Background: Survival of children with combined immunodeficiency is strongly related to patient's age and clinical situation at the time of hematopoietic stem cell transplantation (HSCT). We describe the clinical features before HSCT or enzyme replacement therapy (ERT) in a cohort of children treated in a National Reference Unit.
Methods: A retrospective study of children with CIDs treated in our Hospital during a 20-year period (1995-2014) was performed, analyzing their clinical situation before HSCT/ERT.
Results: Thirty-one children were included. Risk factors such as family history or consanguinity were present in 35% of cases, but only 3 children (9%) were initially studied because of family history. Median ages at clinical onset, diagnosis and HSCT/ERT were 3.3, 5.6 and 8.1 months, respectively. All patients had lymphopenia before HSCT/ERT. At the time of admission to our unit, 68% of cases had abnormal lung auscultation, 72% were malnourished, 45% reported chronic gastroenteritis and 35% had hepatosplenomegaly. Before HSCT/ERT, respiratory infections and sepsis episodes were documented in 80% and 42% of cases, respectively. In 23% of children, a viral systemic infection was confirmed. The mortality rate was 35%, and 72% of children who died had Gram-negative bacterial sepsis or a viral infection.

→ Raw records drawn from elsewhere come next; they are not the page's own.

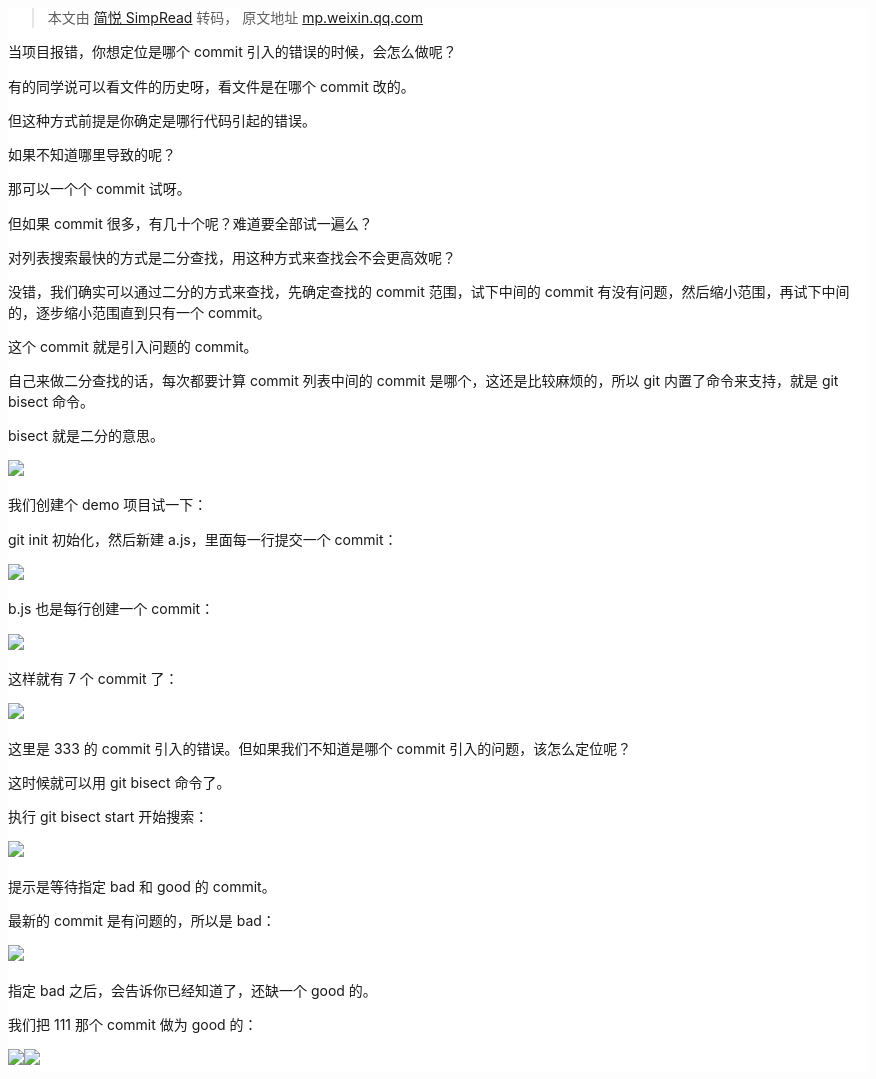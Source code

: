 > 本文由 [简悦 SimpRead](http://ksria.com/simpread/) 转码， 原文地址 [mp.weixin.qq.com](https://mp.weixin.qq.com/s/vKi0nKlmrIvLP42aDdnKZg)

当项目报错，你想定位是哪个 commit 引入的错误的时候，会怎么做呢？

有的同学说可以看文件的历史呀，看文件是在哪个 commit 改的。

但这种方式前提是你确定是哪行代码引起的错误。

如果不知道哪里导致的呢？

那可以一个个 commit 试呀。

但如果 commit 很多，有几十个呢？难道要全部试一遍么？

对列表搜索最快的方式是二分查找，用这种方式来查找会不会更高效呢？

没错，我们确实可以通过二分的方式来查找，先确定查找的 commit 范围，试下中间的 commit 有没有问题，然后缩小范围，再试下中间的，逐步缩小范围直到只有一个 commit。

这个 commit 就是引入问题的 commit。

自己来做二分查找的话，每次都要计算 commit 列表中间的 commit 是哪个，这还是比较麻烦的，所以 git 内置了命令来支持，就是 git bisect 命令。

bisect 就是二分的意思。

![](https://mmbiz.qpic.cn/mmbiz_png/YprkEU0TtGjwCDzEqCbWc8wYVwzOjv9IF6oRpAXFb9R01vCTflWuXPyYB5PkibucfpRO7EsI1xseCzuwXU2KhvQ/640?wx_fmt=png)

我们创建个 demo 项目试一下：

git init 初始化，然后新建 a.js，里面每一行提交一个 commit：

![](https://mmbiz.qpic.cn/mmbiz_png/YprkEU0TtGjwCDzEqCbWc8wYVwzOjv9IaicSBQvt2rDiaYibFhluoKH07Hc6n9J4YAzgWoB6qkMzVT6s1yJCaPUQg/640?wx_fmt=png)

b.js 也是每行创建一个 commit：

![](https://mmbiz.qpic.cn/mmbiz_png/YprkEU0TtGjwCDzEqCbWc8wYVwzOjv9IqcUJcfqu4mHbicZq4iaibQeYEKiblIkPBM5QNMtWzUNNKyBny9mwCELLxQ/640?wx_fmt=png)

这样就有 7 个 commit 了：

![](https://mmbiz.qpic.cn/mmbiz_png/YprkEU0TtGjwCDzEqCbWc8wYVwzOjv9IgBYqHDgPciazF6yO2DpWcbz0iakaCd2qpzkbrBks8fYhJbiadUMAoktyw/640?wx_fmt=png)

这里是 333 的 commit 引入的错误。但如果我们不知道是哪个 commit 引入的问题，该怎么定位呢？

这时候就可以用 git bisect 命令了。

执行 git bisect start 开始搜索：

![](https://mmbiz.qpic.cn/mmbiz_png/YprkEU0TtGjwCDzEqCbWc8wYVwzOjv9I6vZKUlMFAjsn5pMFaABRjBmf5YJ6ibAWYibbolLYlRic3NH3Ribfbic9kjQ/640?wx_fmt=png)

提示是等待指定 bad 和 good 的 commit。

最新的 commit 是有问题的，所以是 bad：

![](https://mmbiz.qpic.cn/mmbiz_png/YprkEU0TtGjwCDzEqCbWc8wYVwzOjv9IrnjxiaTbPhiamyGvIoPohlKt7ppNaDmxt9Kh636sqpfH9GB5lzDlQksQ/640?wx_fmt=png)

指定 bad 之后，会告诉你已经知道了，还缺一个 good 的。

我们把 111 那个 commit 做为 good 的：

![](https://mmbiz.qpic.cn/mmbiz_png/YprkEU0TtGjwCDzEqCbWc8wYVwzOjv9IK7CddmEoOPMQofpT6q1mAXPjIWSW6sqRWqiakTCNKUdGJWzlaJYMQIg/640?wx_fmt=png)![](https://mmbiz.qpic.cn/mmbiz_png/YprkEU0TtGjwCDzEqCbWc8wYVwzOjv9IzD5OevIUproDs2jur9ibGcGhGH3xLRVvzquMCJv9SicF0To5GQTjPntg/640?wx_fmt=png)
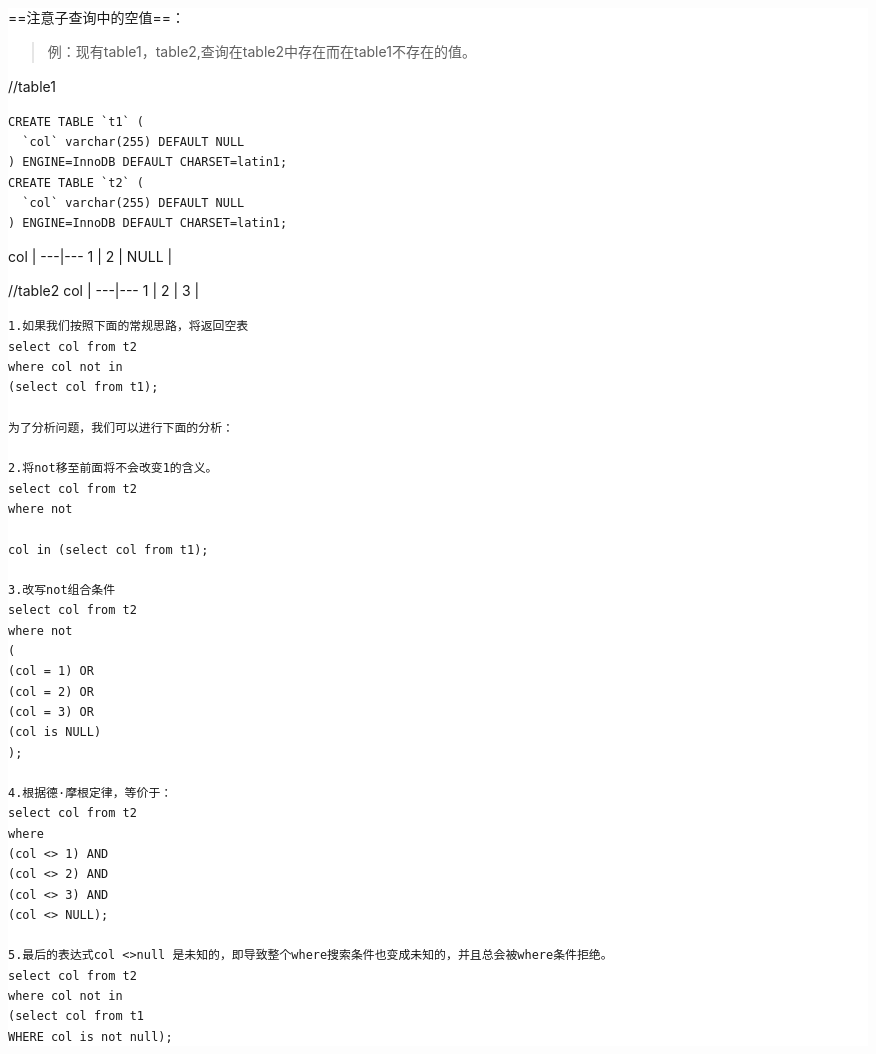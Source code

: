 ==注意子查询中的空值==：
> 例：现有table1，table2,查询在table2中存在而在table1不存在的值。

//table1
```
CREATE TABLE `t1` (
  `col` varchar(255) DEFAULT NULL
) ENGINE=InnoDB DEFAULT CHARSET=latin1;
CREATE TABLE `t2` (
  `col` varchar(255) DEFAULT NULL
) ENGINE=InnoDB DEFAULT CHARSET=latin1;

```

col | 
---|---
1 | 
2 | 
NULL |

//table2
col | 
---|---
1 | 
2 | 
3 |

```
1.如果我们按照下面的常规思路，将返回空表
select col from t2
where col not in
(select col from t1);

为了分析问题，我们可以进行下面的分析：

2.将not移至前面将不会改变1的含义。
select col from t2
where not 

col in (select col from t1);

3.改写not组合条件 
select col from t2
where not
(
(col = 1) OR
(col = 2) OR
(col = 3) OR
(col is NULL)
);

4.根据德·摩根定律，等价于：
select col from t2
where 
(col <> 1) AND
(col <> 2) AND
(col <> 3) AND
(col <> NULL);

5.最后的表达式col <>null 是未知的，即导致整个where搜索条件也变成未知的，并且总会被where条件拒绝。
select col from t2
where col not in
(select col from t1
WHERE col is not null);

```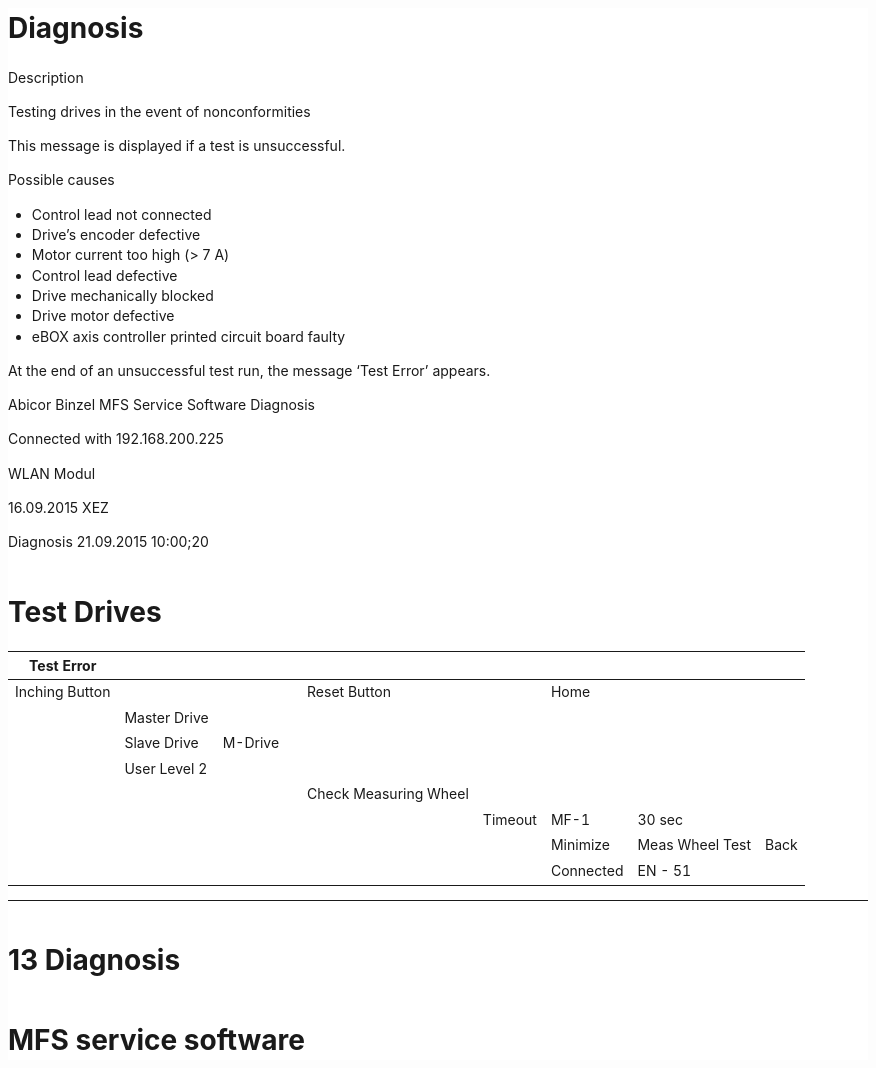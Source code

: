 # Diagnosis

Description

Testing drives in the event of nonconformities

This message is displayed if a test is unsuccessful.

Possible causes

- Control lead not connected
- Drive’s encoder defective
- Motor current too high (&gt; 7 A)
- Control lead defective
- Drive mechanically blocked
- Drive motor defective
- eBOX axis controller printed circuit board faulty

At the end of an unsuccessful test run, the message ‘Test Error’ appears.

Abicor Binzel MFS Service Software Diagnosis

Connected with 192.168.200.225

WLAN Modul

16.09.2015 XEZ

Diagnosis 21.09.2015 10:00;20

# Test Drives

|Test Error| | | | | | | | |
|---|---|---|---|---|---|---|---|---|
|Inching Button| | | |Reset Button| |Home| | |
| |Master Drive| | | | | | | |
| |Slave Drive|M-Drive| | | | | | |
| |User Level 2| | | | | | | |
| | | | |Check Measuring Wheel| | | | |
| | | | | |Timeout|MF-1|30 sec| |
| | | | | | |Minimize|Meas Wheel Test|Back|
| | | | | | |Connected|EN - 51| |
---
# 13 Diagnosis

# MFS service software
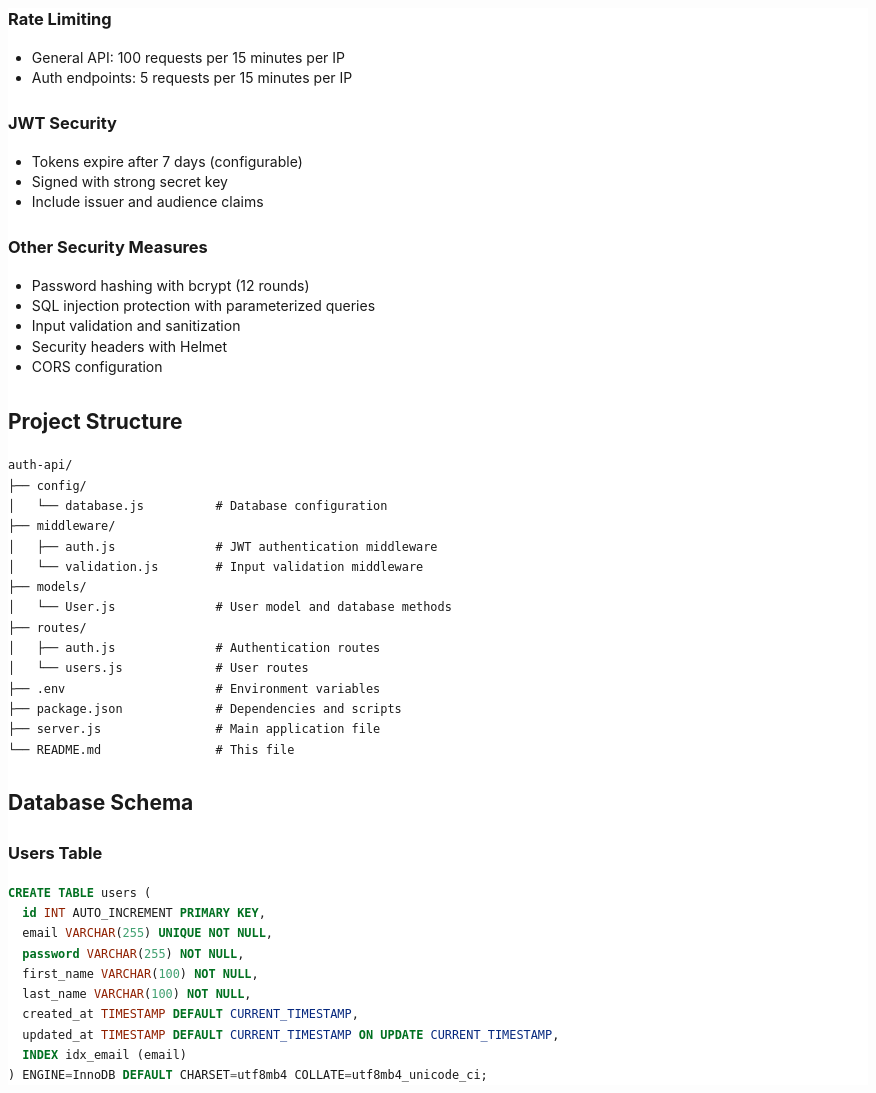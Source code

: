 ### Rate Limiting

- General API: 100 requests per 15 minutes per IP
- Auth endpoints: 5 requests per 15 minutes per IP

### JWT Security

- Tokens expire after 7 days (configurable)
- Signed with strong secret key
- Include issuer and audience claims

### Other Security Measures

- Password hashing with bcrypt (12 rounds)
- SQL injection protection with parameterized queries
- Input validation and sanitization
- Security headers with Helmet
- CORS configuration

## Project Structure

```
auth-api/
├── config/
│   └── database.js          # Database configuration
├── middleware/
│   ├── auth.js              # JWT authentication middleware
│   └── validation.js        # Input validation middleware
├── models/
│   └── User.js              # User model and database methods
├── routes/
│   ├── auth.js              # Authentication routes
│   └── users.js             # User routes
├── .env                     # Environment variables
├── package.json             # Dependencies and scripts
├── server.js                # Main application file
└── README.md                # This file
```

## Database Schema

### Users Table

```sql
CREATE TABLE users (
  id INT AUTO_INCREMENT PRIMARY KEY,
  email VARCHAR(255) UNIQUE NOT NULL,
  password VARCHAR(255) NOT NULL,
  first_name VARCHAR(100) NOT NULL,
  last_name VARCHAR(100) NOT NULL,
  created_at TIMESTAMP DEFAULT CURRENT_TIMESTAMP,
  updated_at TIMESTAMP DEFAULT CURRENT_TIMESTAMP ON UPDATE CURRENT_TIMESTAMP,
  INDEX idx_email (email)
) ENGINE=InnoDB DEFAULT CHARSET=utf8mb4 COLLATE=utf8mb4_unicode_ci;
```
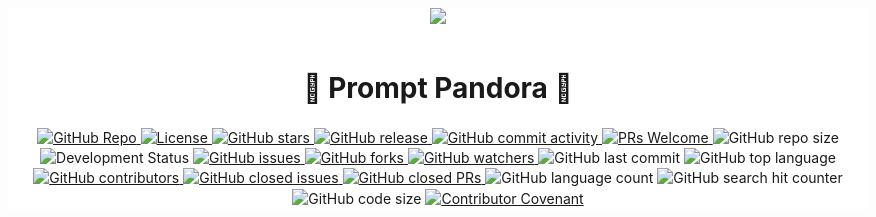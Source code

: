 <p align="center">
  <img src="https://raw.githubusercontent.com/Sunwood-ai-labs/prompt-pandora/refs/heads/main/docs/prompt-pandora.png" width="100%">
  <h1 align="center">🚀 Prompt Pandora 🚀</h1>
</p>

<p align="center">
  <a href="https://github.com/Sunwood-ai-labs/prompt-pandora">
    <img alt="GitHub Repo" src="https://img.shields.io/badge/github-prompt--pandora-blue?logo=github">
  </a>
  <a href="https://github.com/Sunwood-ai-labs/prompt-pandora/blob/main/LICENSE">
    <img alt="License" src="https://img.shields.io/github/license/Sunwood-ai-labs/prompt-pandora?color=green">
  </a>
  <a href="https://github.com/Sunwood-ai-labs/prompt-pandora/stargazers">
    <img alt="GitHub stars" src="https://img.shields.io/github/stars/Sunwood-ai-labs/prompt-pandora?style=social">
  </a>
  <a href="https://github.com/Sunwood-ai-labs/prompt-pandora/releases">
    <img alt="GitHub release" src="https://img.shields.io/github/v/release/Sunwood-ai-labs/prompt-pandora?include_prereleases&style=flat-square">
  </a>
  <a href="https://github.com/Sunwood-ai-labs/prompt-pandora/graphs/commit-activity">
    <img alt="GitHub commit activity" src="https://img.shields.io/github/commit-activity/m/Sunwood-ai-labs/prompt-pandora">
  </a>
  <a href="https://github.com/Sunwood-ai-labs/prompt-pandora/pulls">
    <img alt="PRs Welcome" src="https://img.shields.io/badge/PRs-welcome-brightgreen.svg?style=flat-square">
  </a>
  <img alt="GitHub repo size" src="https://img.shields.io/github/repo-size/Sunwood-ai-labs/prompt-pandora">
  <img alt="Development Status" src="https://img.shields.io/badge/status-active-success.svg">
  <a href="https://github.com/Sunwood-ai-labs/prompt-pandora/issues">
    <img alt="GitHub issues" src="https://img.shields.io/github/issues/Sunwood-ai-labs/prompt-pandora">
  </a>
  <a href="https://github.com/Sunwood-ai-labs/prompt-pandora/network/members">
    <img alt="GitHub forks" src="https://img.shields.io/github/forks/Sunwood-ai-labs/prompt-pandora?style=social">
  </a>
  <a href="https://github.com/Sunwood-ai-labs/prompt-pandora/watchers">
    <img alt="GitHub watchers" src="https://img.shields.io/github/watchers/Sunwood-ai-labs/prompt-pandora?style=social">
  </a>
  <img alt="GitHub last commit" src="https://img.shields.io/github/last-commit/Sunwood-ai-labs/prompt-pandora">
  <img alt="GitHub top language" src="https://img.shields.io/github/languages/top/Sunwood-ai-labs/prompt-pandora">
  <a href="https://github.com/Sunwood-ai-labs/prompt-pandora/graphs/contributors">
    <img alt="GitHub contributors" src="https://img.shields.io/github/contributors/Sunwood-ai-labs/prompt-pandora">
  </a>
  <a href="https://github.com/Sunwood-ai-labs/prompt-pandora/issues?q=is%3Aissue+is%3Aclosed">
    <img alt="GitHub closed issues" src="https://img.shields.io/github/issues-closed/Sunwood-ai-labs/prompt-pandora">
  </a>
  <a href="https://github.com/Sunwood-ai-labs/prompt-pandora/pulls?q=is%3Apr+is%3Aclosed">
    <img alt="GitHub closed PRs" src="https://img.shields.io/github/issues-pr-closed/Sunwood-ai-labs/prompt-pandora">
  </a>
  <img alt="GitHub language count" src="https://img.shields.io/github/languages/count/Sunwood-ai-labs/prompt-pandora">
  <img alt="GitHub search hit counter" src="https://img.shields.io/github/search/Sunwood-ai-labs/prompt-pandora/goto">
  <img alt="GitHub code size" src="https://img.shields.io/github/languages/code-size/Sunwood-ai-labs/prompt-pandora">
  <a href="https://github.com/Sunwood-ai-labs/prompt-pandora/blob/main/CONTRIBUTING.md">
    <img src="https://img.shields.io/badge/Contributor%20Covenant-2.1-4baaaa.svg" alt="Contributor Covenant">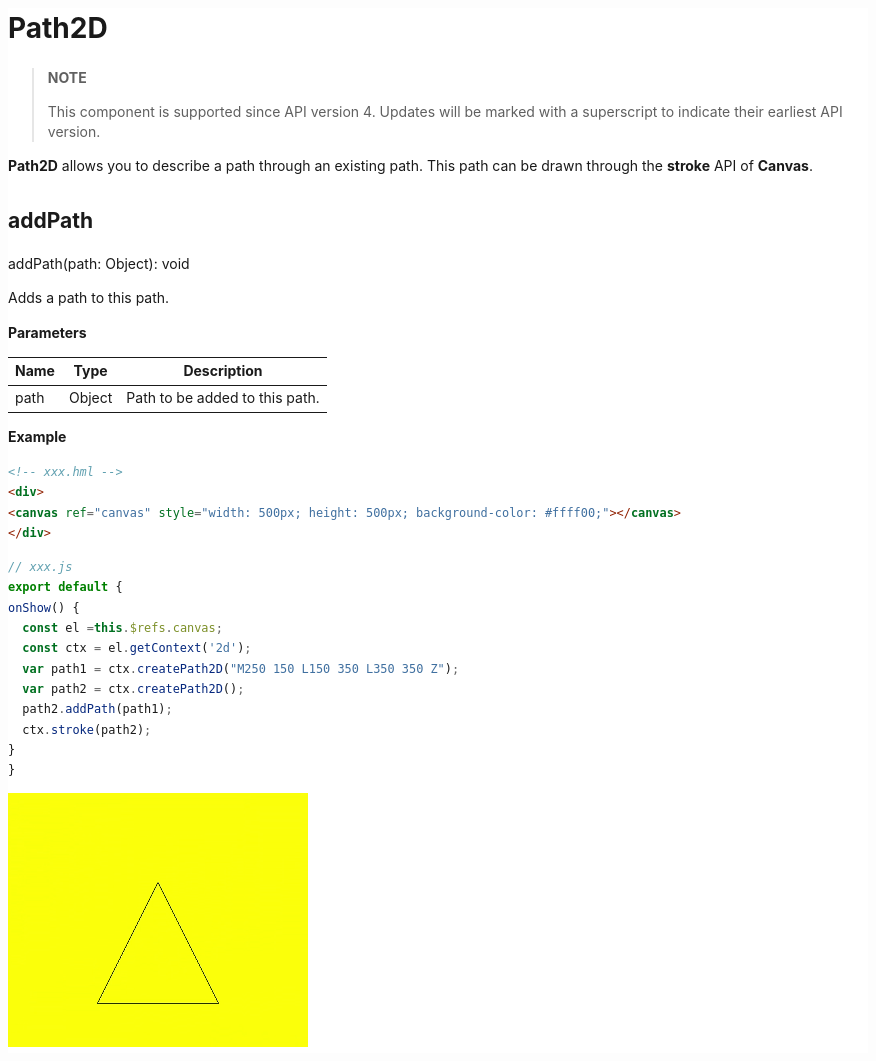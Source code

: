 # Path2D

>  **NOTE**
>
>  This component is supported since API version 4. Updates will be marked with a superscript to indicate their earliest API version.

**Path2D** allows you to describe a path through an existing path. This path can be drawn through the **stroke** API of **Canvas**.

## addPath

addPath(path: Object): void

Adds a path to this path.

**Parameters**

| Name | Type   | Description                    |
| ---- | ------ | ------------------------------ |
| path | Object | Path to be added to this path. |

**Example**

  ```html
<!-- xxx.hml -->
<div>
  <canvas ref="canvas" style="width: 500px; height: 500px; background-color: #ffff00;"></canvas>
</div>
  ```

  ```js
// xxx.js
export default {
  onShow() {
    const el =this.$refs.canvas;
    const ctx = el.getContext('2d');
    var path1 = ctx.createPath2D("M250 150 L150 350 L350 350 Z");
    var path2 = ctx.createPath2D();
    path2.addPath(path1);
    ctx.stroke(path2);
  }
}
  ```

  ![en-us_image_0000001173164873](figures/en-us_image_0000001173164873.png)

Conclusions: The present study shows the characteristics and outcome of children with CIDs in the absence of neonatal screening. Although all our patients had lymphopenia and most of them had suffered relevant infections or had a positive family history, these factors were not identified early. Respiratory and systemic viral infections were the main source of infection with important implications in clinical outcome. Our results highlight the importance of the implementation of neonatal screening, to improve survival rates.